▶ **Description of the task**: Within the records, which lines hold the string "인터페이스를"? Report each one by copying it.

***** Provided data *****

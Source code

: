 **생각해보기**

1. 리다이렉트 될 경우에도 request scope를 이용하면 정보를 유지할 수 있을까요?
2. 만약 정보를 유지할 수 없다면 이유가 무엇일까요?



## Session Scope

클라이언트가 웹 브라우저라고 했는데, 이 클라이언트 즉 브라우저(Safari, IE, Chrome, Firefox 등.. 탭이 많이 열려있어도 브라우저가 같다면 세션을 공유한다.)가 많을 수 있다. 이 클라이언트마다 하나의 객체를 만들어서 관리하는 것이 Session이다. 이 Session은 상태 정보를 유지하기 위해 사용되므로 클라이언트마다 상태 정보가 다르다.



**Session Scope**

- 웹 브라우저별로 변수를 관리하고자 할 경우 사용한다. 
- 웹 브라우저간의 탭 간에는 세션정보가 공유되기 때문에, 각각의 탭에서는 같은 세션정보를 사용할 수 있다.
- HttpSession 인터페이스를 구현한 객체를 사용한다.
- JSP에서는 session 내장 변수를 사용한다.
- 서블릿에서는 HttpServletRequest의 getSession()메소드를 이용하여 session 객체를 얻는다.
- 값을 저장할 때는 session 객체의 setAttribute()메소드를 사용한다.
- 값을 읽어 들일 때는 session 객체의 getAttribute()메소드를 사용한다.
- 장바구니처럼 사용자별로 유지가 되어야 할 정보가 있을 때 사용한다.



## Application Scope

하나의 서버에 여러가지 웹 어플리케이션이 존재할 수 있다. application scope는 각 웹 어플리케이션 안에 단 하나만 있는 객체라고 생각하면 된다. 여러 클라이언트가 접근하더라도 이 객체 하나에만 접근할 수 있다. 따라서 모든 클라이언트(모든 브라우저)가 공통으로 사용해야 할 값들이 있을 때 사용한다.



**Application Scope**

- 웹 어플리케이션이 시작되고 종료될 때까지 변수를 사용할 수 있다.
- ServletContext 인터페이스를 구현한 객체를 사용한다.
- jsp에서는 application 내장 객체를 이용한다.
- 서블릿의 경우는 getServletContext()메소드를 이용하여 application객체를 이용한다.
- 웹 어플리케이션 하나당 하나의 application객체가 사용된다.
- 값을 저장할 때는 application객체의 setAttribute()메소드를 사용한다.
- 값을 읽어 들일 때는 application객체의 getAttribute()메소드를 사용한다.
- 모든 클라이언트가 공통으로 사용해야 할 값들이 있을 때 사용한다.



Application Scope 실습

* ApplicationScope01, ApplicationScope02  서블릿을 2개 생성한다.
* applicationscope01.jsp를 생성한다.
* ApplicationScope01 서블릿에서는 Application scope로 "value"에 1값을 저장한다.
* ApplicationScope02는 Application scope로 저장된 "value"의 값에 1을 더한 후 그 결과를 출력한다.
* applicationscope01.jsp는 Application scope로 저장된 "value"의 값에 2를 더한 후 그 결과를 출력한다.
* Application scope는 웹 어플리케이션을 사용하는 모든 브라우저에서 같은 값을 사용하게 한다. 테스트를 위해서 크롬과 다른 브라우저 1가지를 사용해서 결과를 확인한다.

*****

▶ **Task output**:
- HttpSession 인터페이스를 구현한 객체를 사용한다.
- ServletContext 인터페이스를 구현한 객체를 사용한다.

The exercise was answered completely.